In the U.S., S&P Global has released early estimations of its Purchasing Managers’ Indexes (PMI) for both the services and manufacturing sectors. The gauge of manufacturing activity surpassed expectations, rising to 51.5, marking its highest level in 17 months, partly bolstered by an uptick in export orders. Conversely, business activity in the services sector eased slightly, with the PMI pulling back to 51.3 from January’s 52.5. Nonetheless, the latest services PMI reading stayed above 50, the threshold between expansion and contraction, signalling continued growth in activity.

According to the recently released minutes from the Federal Reserve’s last meeting, officials expressed a cautious approach towards cutting interest rates and emphasized both optimism and concerns regarding inflation. The majority of policymakers highlighted the uncertainty surrounding the duration of maintaining current borrowing costs, underscoring the need for a careful assessment of the monetary policy stance necessary to achieve the Fed’s 2% inflation target. While there was a sense of optimism regarding the effectiveness of the Fed’s measures in reducing inflation rates, there was a consensus among officials to await further evidence before considering policy adjustments, although indications suggested that future rate hikes are unlikely. Despite reports indicating a gradual return of inflation towards the Fed’s 2% target before the meeting, the committee viewed some progress as temporary and urged a careful assessment of incoming data to determine long-term inflation trends.

In February, the UK experienced faster economic growth, as indicated by early PMI survey data, marking the most rapid business activity expansion in nine months. The headline indicator of economic growth, the seasonally adjusted S&P Global UK Composite Output Index derived from the flash PMI surveys, increased from 52.9 in January to 53.3 in February. This upward trend reflects sustained output growth for the fourth consecutive month, following a three-month decline. Presently, the PMI level broadly suggests GDP expansion.
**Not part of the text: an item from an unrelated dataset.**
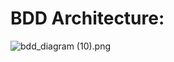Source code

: # BDD Architecture:
![bdd_diagram (10).png](/.attachments/bdd_diagram%20(10)-53523d8a-2d32-4697-b819-23c613206a7d.png)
Bank of England (BoE) Governor Andrew Bailey informed a parliamentary committee that he felt “comfortable” with investors speculating on rate cuts this year, while also noting that the economy was “showing distinct signs of an upturn” following last year’s recession. He emphasized that the BoE does not endorse the market curve and refrained from predicting when or by how much rates would be cut. However, he acknowledged that it was not unreasonable for the market to entertain such expectations.

The initial PMI figures for February indicated a possible stabilization of the Eurozone economy, driven by a revival in the services sector. The preliminary estimate of the Hamburg Commercial Bank Eurozone composite PMI for output increased to 48.9 from January’s 47.9, marking an eight-month high, albeit remaining in contractionary territory. (PMI readings below 50 signify a contraction in business activity). In Germany, the composite PMI for economic output continued its eighth consecutive monthly decline. Similarly, output weakened in France. Nevertheless, output in the remaining Eurozone countries expanded for a second consecutive month.
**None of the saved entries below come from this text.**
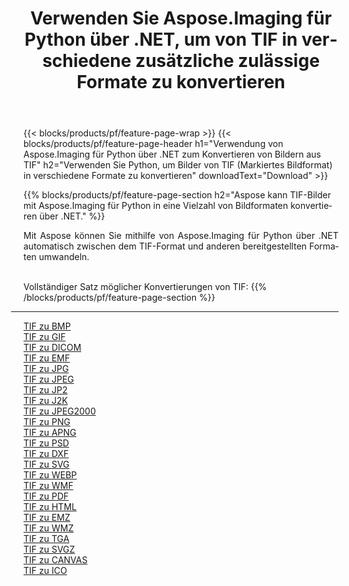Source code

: ﻿---
title: Verwenden Sie Aspose.Imaging für Python über .NET, um von TIF in verschiedene zusätzliche zulässige Formate zu konvertieren 
weight: 3920
url: /de/python-net/conversion/from/tif 
lang: de
langdirlevel: 2
locales: zh-hans,ja,it,ru,de,es,fr,nl,id,lt,pl,pt,vi,tr,ko,zh-hant,ar,hi,th,sv,cs,uk,he
description: Mit Aspose.Imaging für Python über .NET können Sie TIF(Markiertes Bildformat) schnell in verschiedene Formate umwandeln.
---

{{< blocks/products/pf/feature-page-wrap >}}
{{< blocks/products/pf/feature-page-header h1="Verwendung von Aspose.Imaging für Python über .NET zum Konvertieren von Bildern aus TIF" h2="Verwenden Sie Python, um Bilder von TIF (Markiertes Bildformat) in verschiedene Formate zu konvertieren" downloadText="Download" >}}


{{% blocks/products/pf/feature-page-section  h2="Aspose kann TIF-Bilder mit Aspose.Imaging für Python in eine Vielzahl von Bildformaten konvertieren über .NET." %}}
<p align=justify>Mit Aspose können Sie mithilfe von Aspose.Imaging für Python über .NET automatisch zwischen dem TIF-Format und anderen bereitgestellten Formaten umwandeln. </p>
<br/>
Vollständiger Satz möglicher Konvertierungen von TIF:
{{% /blocks/products/pf/feature-page-section %}}
<div class="container-fluid productfamilypage bg-gray">
    <div class="convertypes bg-gray agp-content section">
        <div class="container">
		<hr style="margin-left:-20px;"/>
		<div class="row other-converters">
		    <div class='col-md-2 other-converter remove-lp remove-rp'><a href="/imaging/de/python-net/conversion/tif-to-bmp" >TIF zu BMP</a></div><div class='col-md-2 other-converter remove-lp remove-rp'><a href="/imaging/de/python-net/conversion/tif-to-gif" >TIF zu GIF</a></div><div class='col-md-2 other-converter remove-lp remove-rp'><a href="/imaging/de/python-net/conversion/tif-to-dicom" >TIF zu DICOM</a></div><div class='col-md-2 other-converter remove-lp remove-rp'><a href="/imaging/de/python-net/conversion/tif-to-emf" >TIF zu EMF</a></div><div class='col-md-2 other-converter remove-lp remove-rp'><a href="/imaging/de/python-net/conversion/tif-to-jpg" >TIF zu JPG</a></div><div class='col-md-2 other-converter remove-lp remove-rp'><a href="/imaging/de/python-net/conversion/tif-to-jpeg" >TIF zu JPEG</a></div><div class='col-md-2 other-converter remove-lp remove-rp'><a href="/imaging/de/python-net/conversion/tif-to-jp2" >TIF zu JP2</a></div><div class='col-md-2 other-converter remove-lp remove-rp'><a href="/imaging/de/python-net/conversion/tif-to-j2k" >TIF zu J2K</a></div><div class='col-md-2 other-converter remove-lp remove-rp'><a href="/imaging/de/python-net/conversion/tif-to-jpeg2000" >TIF zu JPEG2000</a></div><div class='col-md-2 other-converter remove-lp remove-rp'><a href="/imaging/de/python-net/conversion/tif-to-png" >TIF zu PNG</a></div><div class='col-md-2 other-converter remove-lp remove-rp'><a href="/imaging/de/python-net/conversion/tif-to-apng" >TIF zu APNG</a></div><div class='col-md-2 other-converter remove-lp remove-rp'><a href="/imaging/de/python-net/conversion/tif-to-psd" >TIF zu PSD</a></div><div class='col-md-2 other-converter remove-lp remove-rp'><a href="/imaging/de/python-net/conversion/tif-to-dxf" >TIF zu DXF</a></div><div class='col-md-2 other-converter remove-lp remove-rp'><a href="/imaging/de/python-net/conversion/tif-to-svg" >TIF zu SVG</a></div><div class='col-md-2 other-converter remove-lp remove-rp'><a href="/imaging/de/python-net/conversion/tif-to-webp" >TIF zu WEBP</a></div><div class='col-md-2 other-converter remove-lp remove-rp'><a href="/imaging/de/python-net/conversion/tif-to-wmf" >TIF zu WMF</a></div><div class='col-md-2 other-converter remove-lp remove-rp'><a href="/imaging/de/python-net/conversion/tif-to-pdf" >TIF zu PDF</a></div><div class='col-md-2 other-converter remove-lp remove-rp'><a href="/imaging/de/python-net/conversion/tif-to-html" >TIF zu HTML</a></div><div class='col-md-2 other-converter remove-lp remove-rp'><a href="/imaging/de/python-net/conversion/tif-to-emz" >TIF zu EMZ</a></div><div class='col-md-2 other-converter remove-lp remove-rp'><a href="/imaging/de/python-net/conversion/tif-to-wmz" >TIF zu WMZ</a></div><div class='col-md-2 other-converter remove-lp remove-rp'><a href="/imaging/de/python-net/conversion/tif-to-tga" >TIF zu TGA</a></div><div class='col-md-2 other-converter remove-lp remove-rp'><a href="/imaging/de/python-net/conversion/tif-to-svgz" >TIF zu SVGZ</a></div><div class='col-md-2 other-converter remove-lp remove-rp'><a href="/imaging/de/python-net/conversion/tif-to-canvas" >TIF zu CANVAS</a></div><div class='col-md-2 other-converter remove-lp remove-rp'><a href="/imaging/de/python-net/conversion/tif-to-ico" >TIF zu ICO</a></div>
                </div>
        </div>
    </div>
</div>
<br/>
On Tuesday, the People’s Bank of China announced a notable adjustment to the benchmark five-year loan prime rate, reducing it from 4.2 percent to 3.95 percent. This 0.25 percentage point cut represents the most substantial change to the benchmark rate since its inception in 2019. The decrease in the five-year rate is expected to lower mortgage rates for homebuyers, aiming to stimulate demand in the struggling property sector. Policymakers left the one-year lending rate unchanged.


In company news, shares of Nvidia, a graphic-processing-unit-maker, surged after the company exceeded exceptionally bullish earnings estimates on Wednesday afternoon, leading to a substantial increase in Nvidia’s market capitalization by a record USD 277 billion. This news sparked a widespread rally in the broader markets.
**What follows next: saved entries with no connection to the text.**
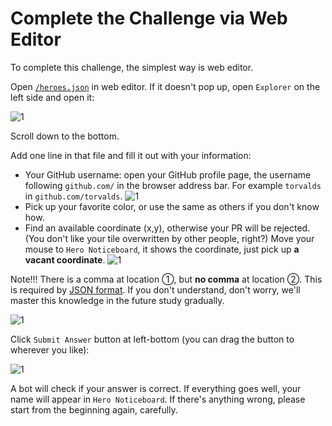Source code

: # Complete the Challenge via Web Editor

To complete this challenge, the simplest way is web editor.

Open [`/heroes.json`](https://github.com/ByteLegendQuest/remember-brave-people/blob/main/heroes.json) in web editor.
If it doesn't pop up, open `Explorer` on the left side and open it:

![1](https://raw.githubusercontent.com/ByteLegendQuest/remember-brave-people/main/docs/open-in-explorer.png)

Scroll down to the bottom.

Add one line in that file and fill it out with your information:

- Your GitHub username: open your GitHub profile page, the username following `github.com/` in the browser address bar.
  For example `torvalds` in `github.com/torvalds`.
![1](https://raw.githubusercontent.com/ByteLegendQuest/remember-brave-people/main/docs/github-username.png)
- Pick up your favorite color, or use the same as others if you don't know how.
- Find an available coordinate (x,y), otherwise your PR will be rejected. (You don't like your tile overwritten by other people, right?)
  Move your mouse to `Hero Noticeboard`, it shows the coordinate, just pick up **a vacant coordinate**.
![1](https://raw.githubusercontent.com/ByteLegendQuest/remember-brave-people/main/docs/find-avaible-coordinate.png)

Note!!! There is a comma at location ①, but **no comma** at location ②. This is required by [JSON format](https://www.json.org/json-en.html).
If you don't understand, don't worry, we'll master this knowledge in the future study gradually.

![1](https://raw.githubusercontent.com/ByteLegendQuest/remember-brave-people/main/docs/add-line-to-json.png)

Click `Submit Answer` button at left-bottom (you can drag the button to wherever you like):

![1](https://raw.githubusercontent.com/ByteLegendQuest/remember-brave-people/main/docs/en/submit-answer-button.png)

A bot will check if your answer is correct. If everything goes well, your name will appear in `Hero Noticeboard`.
If there's anything wrong, please start from the beginning again, carefully.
Global equities surged to record levels driven by renewed optimism surrounding rapid advancements in artificial intelligence. In the U.S., major indices such as the Dow Jones (+1.30%), Nasdaq (+1.40%), and S&P 500 (+1.66%) all closed the week higher. Similarly, the pan-European STOXX Europe 50 Index climbed to a record level, posting a gain of 2.24% for the week. However, the UK’s FTSE 100 Index experienced marginal movement (-0.07%), primarily influenced by weakness observed in mining and energy sectors.

In a shortened week, Japanese equities surged to new all-time highs, with the Nikkei 225 Index breaking its previous record set over three decades ago. It recorded a weekly uptick of 1.59%.

Chinese equities also witnessed strong gains on hopes of economic recovery. The Shanghai Composite Index surged by 4.85%, while the Hang Seng Index, a key benchmark in Hong Kong, advanced by 2.59%.

Market Moves of the Week

In the fourth quarter of 2023, South Africa’s unemployment rate experienced an uptick, surpassing pre-pandemic levels. According to the Quarterly Labour Force Survey data published by Statistics South Africa (Stats SA) on Tuesday, the unemployment rate rose from 31.9% in the third quarter to 32.1% in the fourth quarter. According to Stats SA’s findings, the community and social services sector experienced the most significant reduction in employment, shedding 171,000 jobs during this period. Declines in employment were also observed across various sectors, including construction, agriculture, trade, and manufacturing.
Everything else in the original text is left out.